They gasped and scurried forward, throwing themselves at his feet. “Master!” “No!” “Why?”

He pulled away, walking up a few steps. “I need you three to dispose of Johnathon Harker and his Van Helsing and whomever else may come for Mr. Renfield. I cannot have anyone disrupting my plan, not when it is so close to bearing fruit.”

Deli, Maeva, and Lurlene looked at each other in quiet amazement; Dracula had never behaved so strangely before, and he _certainly_ had never left his wards to run away with a common drug addict.

He was acting so...so _odd_. Shrugging, they decided that it must be the close anticipation of Elhemina's return, but they all knew it was just an excuse.


	5. Chapter 5

**_May 12th, 2050_ **

Did Renfield have any say in how they would travel? Oh, no – he would have said to go by air, not to take a freaking _train_. But Dracula had said a train, and Dracula's word was law, evidently. “It's faster than a ship,” the Count reasoned, “and has travel compartments for privacy.”

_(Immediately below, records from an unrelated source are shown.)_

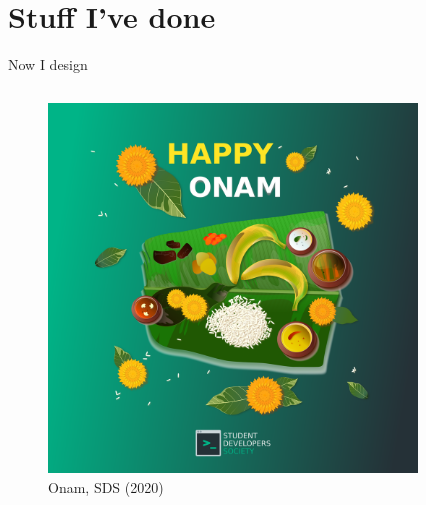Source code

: \documentclass[presentation]{beamer}
\begin{document}
\section*{Stuff I've done}
\label{sec:org5f53e91}
\begin{frame}[label={sec:org54778ac}]{Now I design}
\begin{columns}
\begin{column}{0.25\columnwidth}
\begin{figure}[htbp]
\centering
\includegraphics[width=.9\linewidth]{./images/onam4.png}
\caption{Onam, SDS (2020)}
\end{figure}
\end{column}
\begin{column}{0.25\columnwidth}
\begin{figure}[htbp]
\centering

\end{figure}
\end{column}
\end{columns}
\end{frame}
\end{document}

Everyone had looked at them so strangely, especially when they explained that they wanted the old coffin they were taking with them to be put in their room, whether it left enough space for two or not. They must have thought they were a pair of lunatics escaped from an asylum.

 _What would Grandpa Bram say if he saw me now?_ Renfield had wondered quietly to himself. Then that had made him feel nauseated and he's shook his head, deciding not to think about it.

Overall, Renfield hated it. Dracula had confiscated all the syringes and heroin, and he only let Renfield get at them when the vampire was awake, at _night_ , when Renfield was tired and shaken and even more sick of the train. Riding it was an earsplitting experience, and Renfield almost wished that he was a vampire so could be dead half the time and the noise wouldn't bother him so much. But as it was, he had to be content with trying to make things better by thinking about Lucy.

It barely helped.

The joint schedule was disorienting, and Renfield took to sleeping in later and later each day because he stayed up at night to make sure the vampire wouldn't attack him in his sleep.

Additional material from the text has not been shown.